Visiting Kelveden Hatch was absolutely incredible – it was without a doubt one of the most interesting places I’ve ever visited. It stirred up a mixture of emotions from us both- fascination at how it was built, maintained, and how it would have been used to “run” the country in the aftermath of a nuclear blast; fear over the prospect of how it would have affected not only our country but the world, how close it came to happening, the impacts of it happening, the preparation that civilians needed to undertake in the event of an attack; the questioning of morals when we discovered that the survival guide written for civilians was giving false hope in order to maintain calm and order in the hours running up to an attack; and amazement at the engineering of this humongous underground city, that was built underneath what looked like from the outside, a normal farmhouse!

the farmhouse which sits over and disguised the bunker below. scary!!

What made the bunker even more interesting to visit, aside from its amazing history, was the way in which it was presented. All the equipment and materials displayed were as it was during the years it was in operation, meaning you really didn’t need to use any imagination at all whilst waking around the dimly lit, long cold corridors. Unfortunately I didn’t take any photos whilst inside due to the numerous signs informing visitors that to do so required a £5 permit, something which in hindsight I wished I’d done – I didn’t because I was intending on getting a guide book or postcards at the end of the visit, but once we got to the end they didn’t really capture the atmosphere. I know though, that our visit will remain in my memory for a very long time.

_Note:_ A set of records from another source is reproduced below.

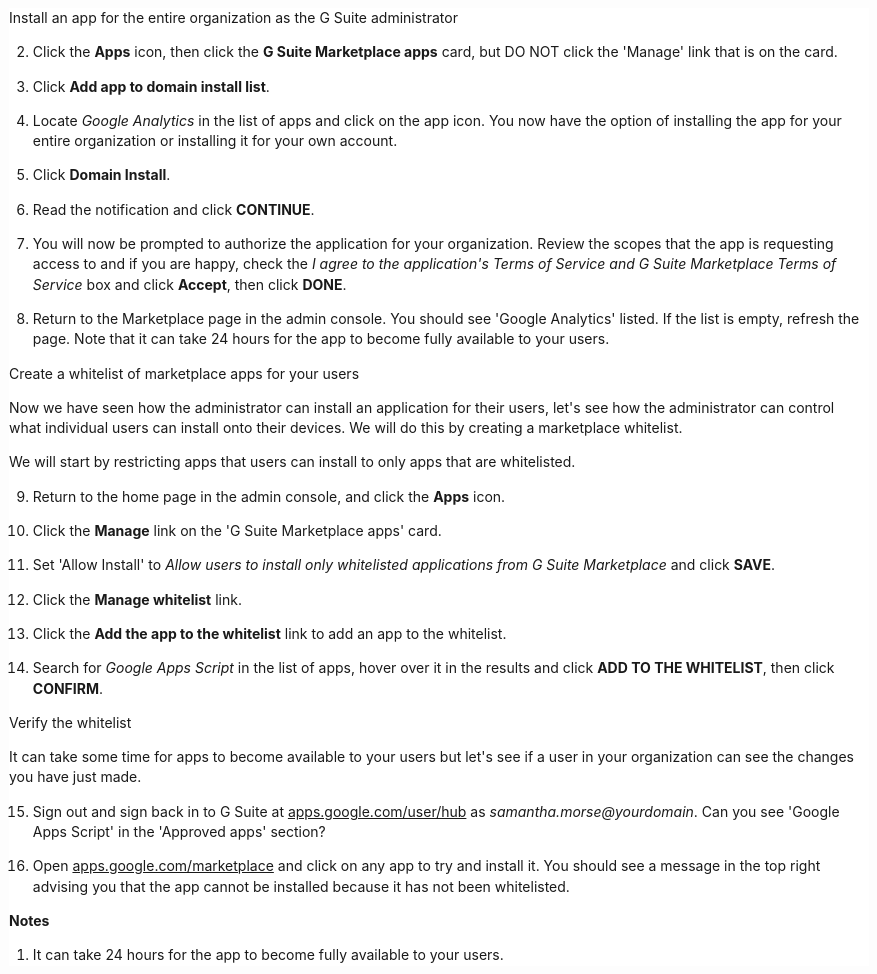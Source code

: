 Install an app for the entire organization as the G Suite administrator

2. Click the **Apps** icon, then click the **G Suite Marketplace apps** card, but DO NOT click the 'Manage' link that is on the card.

3. Click **Add app to domain install list**.

4. Locate *Google Analytics* in the list of apps and click on the app icon. You now have the option of installing the app for your entire organization or installing it for your own account.

5. Click **Domain Install**.

6. Read the notification and click **CONTINUE**.

7. You will now be prompted to authorize the application for your organization. Review the scopes that the app is requesting access to and if you are happy, check the *I agree to the application's Terms of Service and G Suite Marketplace Terms of Service* box and click **Accept**, then click **DONE**.

8. Return to the Marketplace page in the admin console. You should see 'Google Analytics' listed. If the list is empty, refresh the page. Note that it can take 24 hours for the app to become fully available to your users.

Create a whitelist of marketplace apps for your users

Now we have seen how the administrator can install an application for their users, let's see how the administrator can control what individual users can install onto their devices. We will do this by creating a marketplace whitelist.

We will start by restricting apps that users can install to only apps that are whitelisted.

9. Return to the home page in the admin console, and click the **Apps** icon.

10. Click the **Manage** link on the 'G Suite Marketplace apps' card.

11. Set 'Allow Install' to *Allow users to install only whitelisted applications from G Suite Marketplace* and click **SAVE**.

12. Click the **Manage whitelist** link.

13. Click the **Add the app to the whitelist** link to add an app to the whitelist.

14. Search for *Google Apps Script* in the list of apps, hover over it in the results and click **ADD TO THE WHITELIST**, then click **CONFIRM**.

Verify the whitelist

It can take some time for apps to become available to your users but let's see if a user in your organization can see the changes you have just made.

15. Sign out and sign back in to G Suite at [apps.google.com/user/hub](https://apps.google.com/user/hub) as *samantha.morse@yourdomain*. Can you see 'Google Apps Script' in the 'Approved apps' section?

16. Open [apps.google.com/marketplace](https://apps.google.com/marketplace) and click on any app to try and install it. You should see a message in the top right advising you that the app cannot be installed because it has not been whitelisted.

**Notes**

1. It can take 24 hours for the app to become fully available to your users.
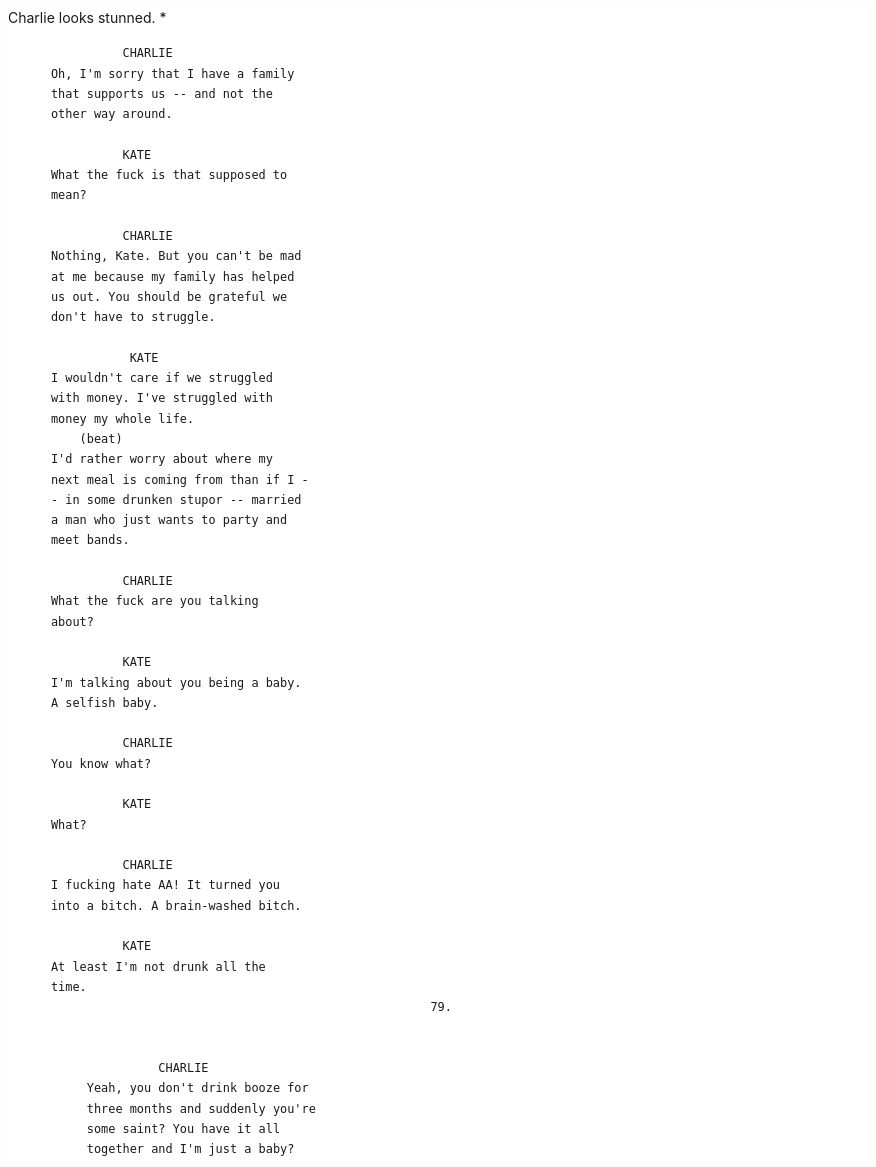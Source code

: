 Charlie looks stunned.                                 *

                    CHARLIE
          Oh, I'm sorry that I have a family
          that supports us -- and not the
          other way around.

                    KATE
          What the fuck is that supposed to
          mean?

                    CHARLIE
          Nothing, Kate. But you can't be mad
          at me because my family has helped
          us out. You should be grateful we
          don't have to struggle.

                     KATE
          I wouldn't care if we struggled
          with money. I've struggled with
          money my whole life.
              (beat)
          I'd rather worry about where my
          next meal is coming from than if I -
          - in some drunken stupor -- married
          a man who just wants to party and
          meet bands.

                    CHARLIE
          What the fuck are you talking
          about?

                    KATE
          I'm talking about you being a baby.
          A selfish baby.

                    CHARLIE
          You know what?

                    KATE
          What?

                    CHARLIE
          I fucking hate AA! It turned you
          into a bitch. A brain-washed bitch.

                    KATE
          At least I'm not drunk all the
          time.
                                                               79.


                         CHARLIE
               Yeah, you don't drink booze for
               three months and suddenly you're
               some saint? You have it all
               together and I'm just a baby?
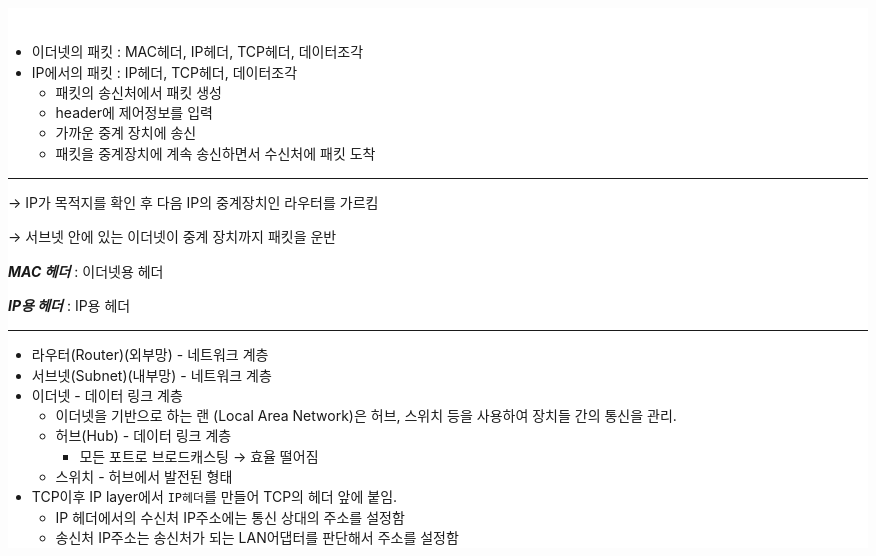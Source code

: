 <figure><img src="../../.gitbook/assets/스크린샷 2023-12-19 00.12.15.png" alt="" width="563"><figcaption></figcaption></figure>

* 이더넷의 패킷 : MAC헤더, IP헤더, TCP헤더, 데이터조각
* IP에서의 패킷 : IP헤더, TCP헤더, 데이터조각
  * 패킷의 송신처에서 패킷 생성
  * header에 제어정보를 입력
  * 가까운 중계 장치에 송신
  * 패킷을 중계장치에 계속 송신하면서 수신처에 패킷 도착

***

→ IP가 목적지를 확인 후 다음 IP의 중계장치인 라우터를 가르킴

→ 서브넷 안에 있는 이더넷이 중계 장치까지 패킷을 운반

_**MAC 헤더**_ : 이더넷용 헤더

_**IP용 헤더**_ : IP용 헤더

***

* 라우터(Router)(외부망) - 네트워크 계층
* 서브넷(Subnet)(내부망) - 네트워크 계층
* 이더넷 - 데이터 링크 계층
  * 이더넷을 기반으로 하는 랜 (Local Area Network)은 허브, 스위치 등을 사용하여 장치들 간의 통신을 관리.
  * 허브(Hub) - 데이터 링크 계층
    * 모든 포트로 브로드캐스팅 → 효율 떨어짐
  * 스위치 - 허브에서 발전된 형태
* TCP이후 IP layer에서 `IP헤더`를 만들어 TCP의 헤더 앞에 붙임.
  * IP 헤더에서의 수신처 IP주소에는 통신 상대의 주소를 설정함
  * 송신처 IP주소는 송신처가 되는 LAN어댑터를 판단해서 주소를 설정함
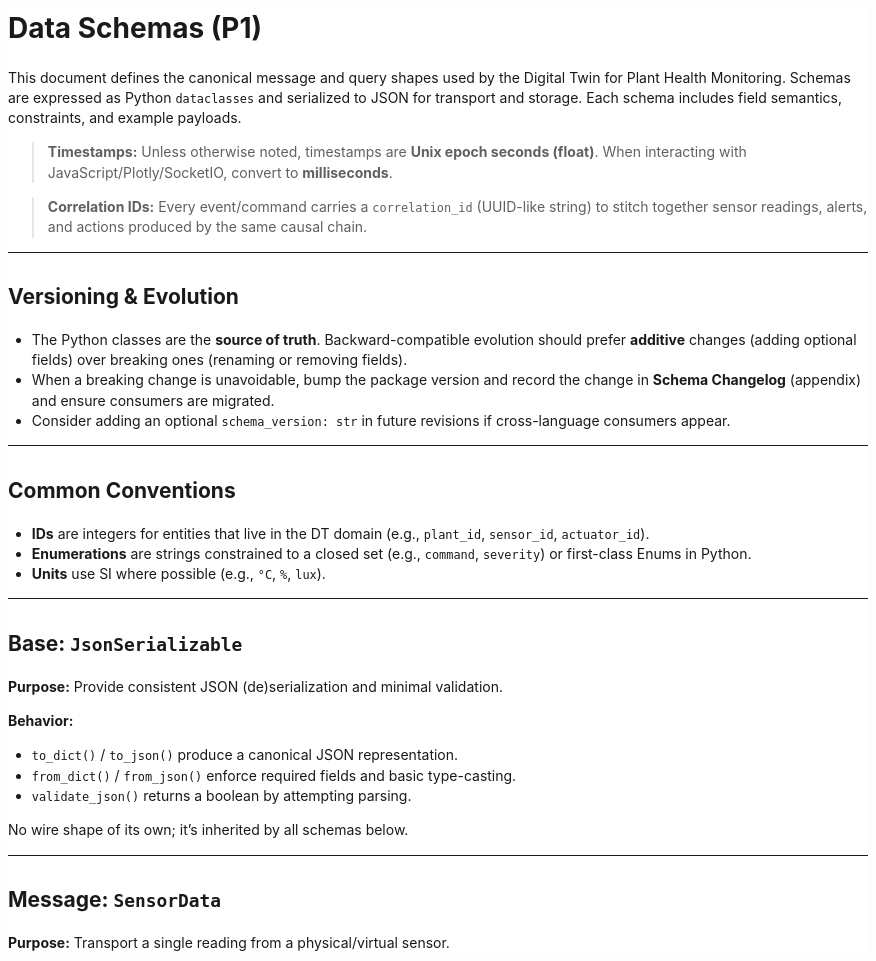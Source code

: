 # Data Schemas (P1)

This document defines the canonical message and query shapes used by the Digital Twin for Plant Health Monitoring. Schemas are expressed as Python `dataclasses` and serialized to JSON for transport and storage. Each schema includes field semantics, constraints, and example payloads.

> **Timestamps:** Unless otherwise noted, timestamps are **Unix epoch seconds (float)**. When interacting with JavaScript/Plotly/SocketIO, convert to **milliseconds**.

> **Correlation IDs:** Every event/command carries a `correlation_id` (UUID-like string) to stitch together sensor readings, alerts, and actions produced by the same causal chain.

---

## Versioning & Evolution

* The Python classes are the **source of truth**. Backward-compatible evolution should prefer **additive** changes (adding optional fields) over breaking ones (renaming or removing fields).
* When a breaking change is unavoidable, bump the package version and record the change in **Schema Changelog** (appendix) and ensure consumers are migrated.
* Consider adding an optional `schema_version: str` in future revisions if cross-language consumers appear.

---

## Common Conventions

* **IDs** are integers for entities that live in the DT domain (e.g., `plant_id`, `sensor_id`, `actuator_id`).
* **Enumerations** are strings constrained to a closed set (e.g., `command`, `severity`) or first-class Enums in Python.
* **Units** use SI where possible (e.g., `°C`, `%`, `lux`).

---

## Base: `JsonSerializable`

**Purpose:** Provide consistent JSON (de)serialization and minimal validation.

**Behavior:**

* `to_dict()` / `to_json()` produce a canonical JSON representation.
* `from_dict()` / `from_json()` enforce required fields and basic type-casting.
* `validate_json()` returns a boolean by attempting parsing.

No wire shape of its own; it’s inherited by all schemas below.

---

## Message: `SensorData`

**Purpose:** Transport a single reading from a physical/virtual sensor.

It was also incredibly good value for money- at just £7 per adult, this fee included a very comprehensive and engaging audio tour, and we both came away agreeing that we would have happily paid several more pounds each to visit.

Once we’d completed our humbling tour, and after a quick lunch in the car park, we made the journey north for 36 miles (though a tremendous rain storm!!) towards Castle Hedingham, another picture perfect village which is home to one of the finest kept Norman Keeps in Britain, and where we are intending to visit tomorrow. As luck would have it, as soon as we pulled up, the rain stopped and the sun returned, and so we celebrated with a cheeky beer in the amazingly characteristic saloon bar of Brit Stop 216 before a village wander past all the old pretty houses. This area rivals some of the pretty villages we are lucky to have in Norfolk and Suffolk, and we had no idea about how chocolate box pretty it was going to be here.

having a beer at Brit Stop 216 and decided what to eat later!

So tonight we are booked in for a meal at 216, we have worked up an appetite that’s for sure, and Keith’s in his element as he had an interesting chat with the guy that brews the beer for the pub, two pints of which he enjoyed this afternoon! I’ve got my eye on the Turkish specials board!

Day 2
After a delicious meal accompanied by several pints (well, we were researching the gravity fed ale!!) we enjoyed an early night and a lay in this morning, helped somewhat by the rain that was pouring when we awoke this morning! Last night our meal was delicious- I tryed the Turkish special, Lamb and Aubergine casserole, and Keefy tried a homemade burger. Both were mouth wateringly good, and were enjoyed washing it all down with some of the local ale.


enjoying our meal

the beer here is gravity fed

Our intention today was to visit The Castle at Castle Hedingham and once the rain had stopped we made the short journey there. The Castle is said to be one of the best preserved Norman Keeps in Europe, and is set within several acres of enjoyable gardens and woodland. We enjoyed walking round the gardens and woodland walks first, tiring out Jazz so he could sleep in the van whilst we went for a look inside.
We were lucky to see some lovely displays of Rhodedendrums and bluebells.




the gardens at Castle Hedingham

The keep is astonishingly well preserved- the arches and a real treat to be able to not only enjoy from the outside but also have a look around the inside.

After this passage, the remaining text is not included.